**Exercise instructions:** Retype, word for word, every line from the one holding "border-right: 1px solid #e5e5e5;" through the one holding "border: 7px solid" in the entries below, both included, and only those lines.

**Material for this task:**
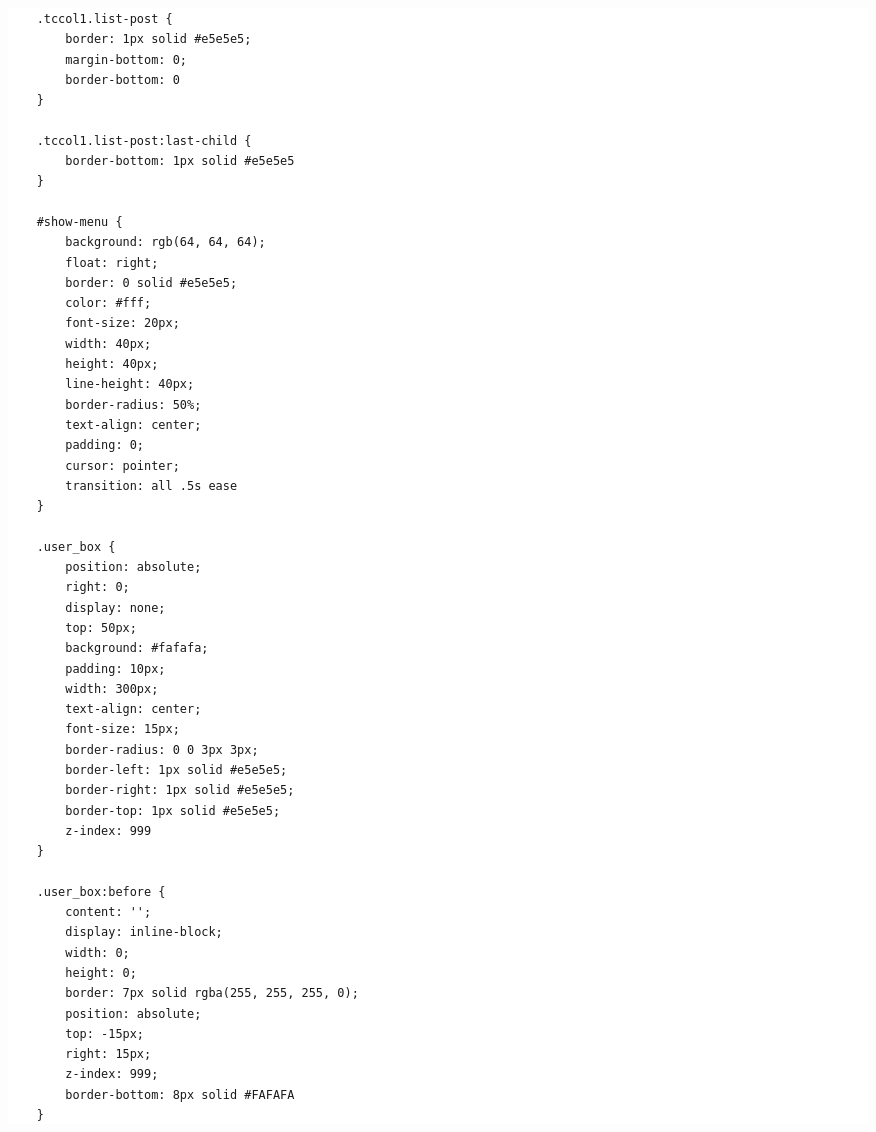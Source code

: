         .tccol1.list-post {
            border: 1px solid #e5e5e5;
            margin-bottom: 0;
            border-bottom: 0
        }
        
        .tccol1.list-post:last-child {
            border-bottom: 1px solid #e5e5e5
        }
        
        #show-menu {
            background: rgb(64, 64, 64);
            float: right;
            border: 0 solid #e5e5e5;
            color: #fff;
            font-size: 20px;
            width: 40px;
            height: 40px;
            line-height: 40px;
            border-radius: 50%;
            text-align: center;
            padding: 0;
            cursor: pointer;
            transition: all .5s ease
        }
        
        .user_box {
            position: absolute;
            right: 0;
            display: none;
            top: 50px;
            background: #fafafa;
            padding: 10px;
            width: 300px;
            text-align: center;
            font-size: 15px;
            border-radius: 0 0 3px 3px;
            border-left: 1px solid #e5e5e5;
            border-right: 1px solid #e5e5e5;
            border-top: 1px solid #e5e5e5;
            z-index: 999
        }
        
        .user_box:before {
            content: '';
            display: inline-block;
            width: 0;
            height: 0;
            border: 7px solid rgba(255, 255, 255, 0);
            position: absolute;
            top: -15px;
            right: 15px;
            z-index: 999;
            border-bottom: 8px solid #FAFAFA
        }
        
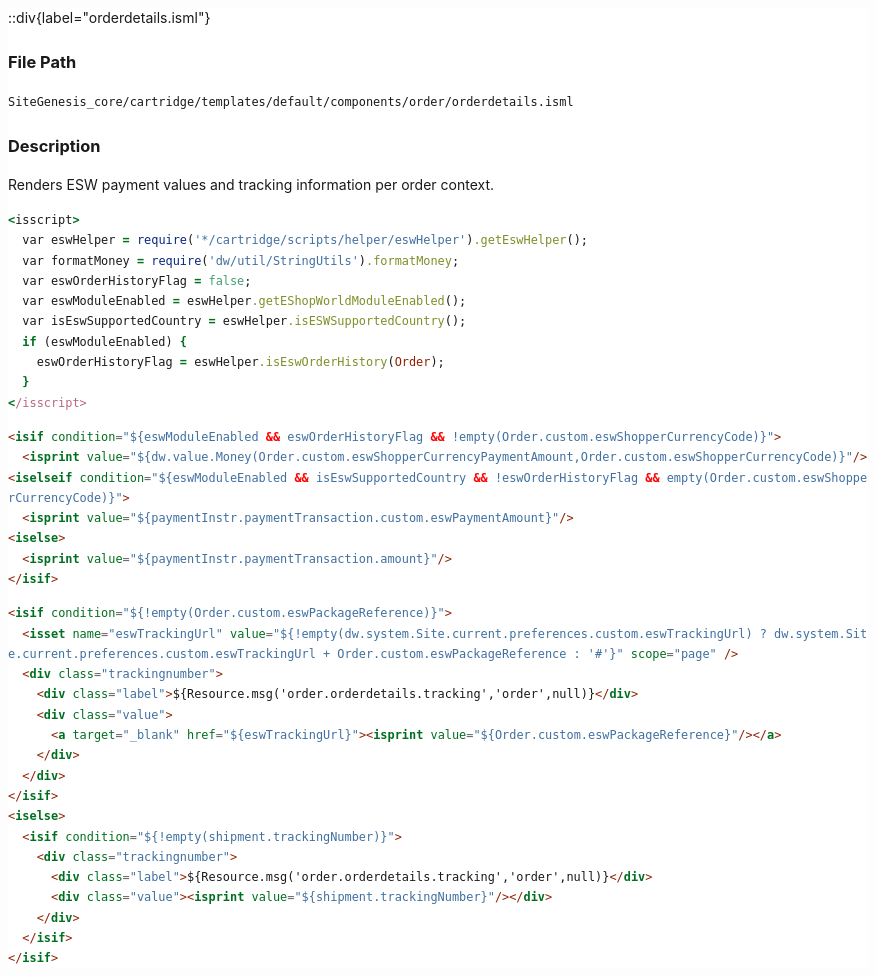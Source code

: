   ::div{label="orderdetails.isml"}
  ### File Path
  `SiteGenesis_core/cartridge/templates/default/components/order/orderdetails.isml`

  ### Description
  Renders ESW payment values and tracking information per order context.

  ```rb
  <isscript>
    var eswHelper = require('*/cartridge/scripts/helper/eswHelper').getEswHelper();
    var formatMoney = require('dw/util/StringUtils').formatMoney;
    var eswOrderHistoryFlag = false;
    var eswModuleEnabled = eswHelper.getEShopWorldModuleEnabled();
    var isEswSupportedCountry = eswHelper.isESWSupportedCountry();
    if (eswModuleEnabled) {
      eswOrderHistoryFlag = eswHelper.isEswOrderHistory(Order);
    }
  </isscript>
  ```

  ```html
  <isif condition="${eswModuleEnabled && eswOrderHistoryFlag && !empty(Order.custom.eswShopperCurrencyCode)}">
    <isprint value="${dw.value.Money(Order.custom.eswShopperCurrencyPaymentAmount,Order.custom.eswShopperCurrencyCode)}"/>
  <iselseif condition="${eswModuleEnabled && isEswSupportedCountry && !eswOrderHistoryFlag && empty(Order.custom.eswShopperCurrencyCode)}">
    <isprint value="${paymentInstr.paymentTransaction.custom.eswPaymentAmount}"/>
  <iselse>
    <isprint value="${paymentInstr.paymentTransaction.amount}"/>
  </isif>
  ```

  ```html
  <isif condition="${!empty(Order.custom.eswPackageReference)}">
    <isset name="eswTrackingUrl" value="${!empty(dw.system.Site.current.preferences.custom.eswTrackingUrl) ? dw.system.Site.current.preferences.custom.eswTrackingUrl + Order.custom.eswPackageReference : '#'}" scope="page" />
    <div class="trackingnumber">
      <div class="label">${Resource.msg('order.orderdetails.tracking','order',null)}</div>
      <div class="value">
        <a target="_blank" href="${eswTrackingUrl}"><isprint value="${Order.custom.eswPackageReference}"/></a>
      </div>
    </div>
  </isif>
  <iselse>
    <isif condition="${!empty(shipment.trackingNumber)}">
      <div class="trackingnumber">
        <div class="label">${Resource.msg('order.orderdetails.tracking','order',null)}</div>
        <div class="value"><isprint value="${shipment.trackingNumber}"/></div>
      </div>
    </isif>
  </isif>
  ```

**Answer box:**
            border-right: 1px solid #e5e5e5;
            border-top: 1px solid #e5e5e5;
            z-index: 999
        }
        
        .user_box:before {
            content: '';
            display: inline-block;
            width: 0;
            height: 0;
            border: 7px solid rgba(255, 255, 255, 0);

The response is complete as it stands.